• PROMPT: Pull from the data below each line where the word "class" occurs, and copy it.

• RECORDS SUPPLIED:
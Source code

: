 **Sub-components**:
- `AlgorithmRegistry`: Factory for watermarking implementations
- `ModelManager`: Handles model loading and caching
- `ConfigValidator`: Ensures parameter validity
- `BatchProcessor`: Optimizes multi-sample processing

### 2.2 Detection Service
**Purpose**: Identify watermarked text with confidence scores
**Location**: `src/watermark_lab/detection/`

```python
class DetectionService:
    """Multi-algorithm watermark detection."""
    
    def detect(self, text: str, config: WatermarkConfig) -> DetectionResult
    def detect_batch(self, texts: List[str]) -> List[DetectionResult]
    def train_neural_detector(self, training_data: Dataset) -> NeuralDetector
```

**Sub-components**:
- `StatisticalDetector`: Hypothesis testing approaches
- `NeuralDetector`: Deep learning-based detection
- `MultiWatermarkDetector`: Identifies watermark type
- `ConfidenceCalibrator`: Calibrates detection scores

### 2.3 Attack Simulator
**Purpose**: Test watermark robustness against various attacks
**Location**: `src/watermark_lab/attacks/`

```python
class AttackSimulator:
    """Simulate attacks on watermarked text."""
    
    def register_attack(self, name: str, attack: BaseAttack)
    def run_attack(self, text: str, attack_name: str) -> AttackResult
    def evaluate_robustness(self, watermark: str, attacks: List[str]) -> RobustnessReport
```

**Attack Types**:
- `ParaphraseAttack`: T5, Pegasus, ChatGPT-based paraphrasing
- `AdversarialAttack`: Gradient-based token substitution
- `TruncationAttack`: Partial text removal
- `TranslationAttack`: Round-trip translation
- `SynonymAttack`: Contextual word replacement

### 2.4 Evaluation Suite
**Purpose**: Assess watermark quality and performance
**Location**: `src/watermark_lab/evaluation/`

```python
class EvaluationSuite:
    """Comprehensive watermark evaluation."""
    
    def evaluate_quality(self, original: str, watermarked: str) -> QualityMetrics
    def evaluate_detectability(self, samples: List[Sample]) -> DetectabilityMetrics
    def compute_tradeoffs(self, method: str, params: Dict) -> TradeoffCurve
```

• ANSWER FOR THE TASK:
class DetectionService:
class AttackSimulator:
class EvaluationSuite:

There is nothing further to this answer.